TASK INSTRUCTIONS:
In the material below, repeat only the lines from the one that holds "- **Adobe PDF" through the final line, exactly as they stand.

DATA TO PROCESS:
=======

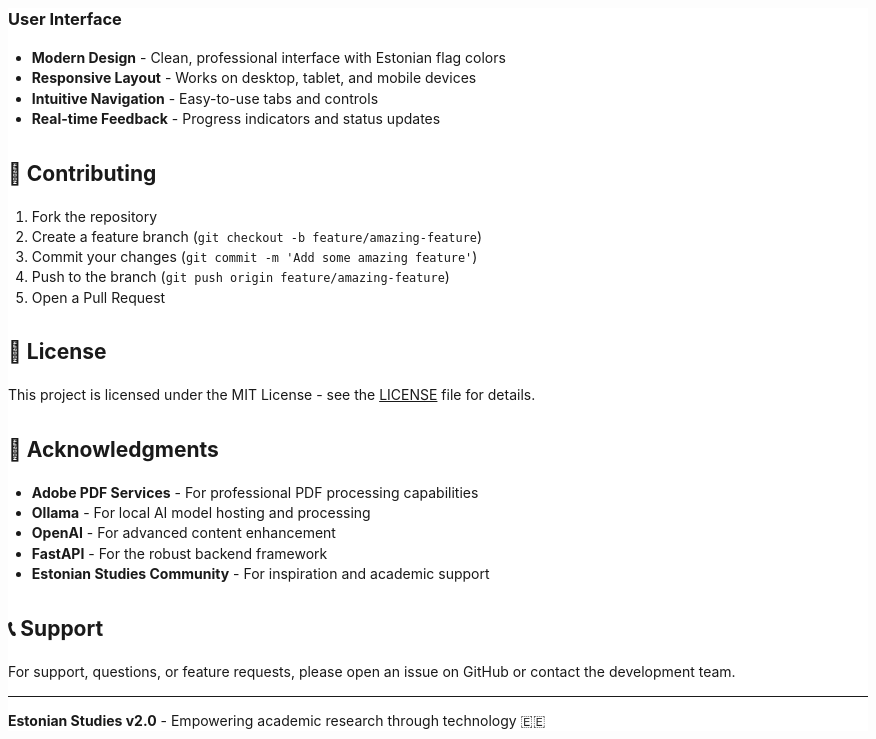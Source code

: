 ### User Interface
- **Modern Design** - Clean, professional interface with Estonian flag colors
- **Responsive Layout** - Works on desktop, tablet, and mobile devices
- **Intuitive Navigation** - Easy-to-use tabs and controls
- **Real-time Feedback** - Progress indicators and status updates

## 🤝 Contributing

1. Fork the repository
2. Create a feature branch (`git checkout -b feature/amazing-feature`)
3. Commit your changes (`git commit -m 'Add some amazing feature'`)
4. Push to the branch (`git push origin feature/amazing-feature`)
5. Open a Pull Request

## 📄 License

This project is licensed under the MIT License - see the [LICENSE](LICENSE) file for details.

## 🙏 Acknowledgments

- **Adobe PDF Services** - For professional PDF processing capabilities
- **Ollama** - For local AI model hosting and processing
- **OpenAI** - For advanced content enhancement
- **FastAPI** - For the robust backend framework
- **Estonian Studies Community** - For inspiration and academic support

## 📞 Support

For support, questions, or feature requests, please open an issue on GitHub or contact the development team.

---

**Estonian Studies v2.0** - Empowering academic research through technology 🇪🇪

=======

RESPONSE:
- **Adobe PDF Services** - For professional PDF processing capabilities
- **Ollama** - For local AI model hosting and processing
- **OpenAI** - For advanced content enhancement
- **FastAPI** - For the robust backend framework
- **Estonian Studies Community** - For inspiration and academic support

## 📞 Support

For support, questions, or feature requests, please open an issue on GitHub or contact the development team.

---

**Estonian Studies v2.0** - Empowering academic research through technology 🇪🇪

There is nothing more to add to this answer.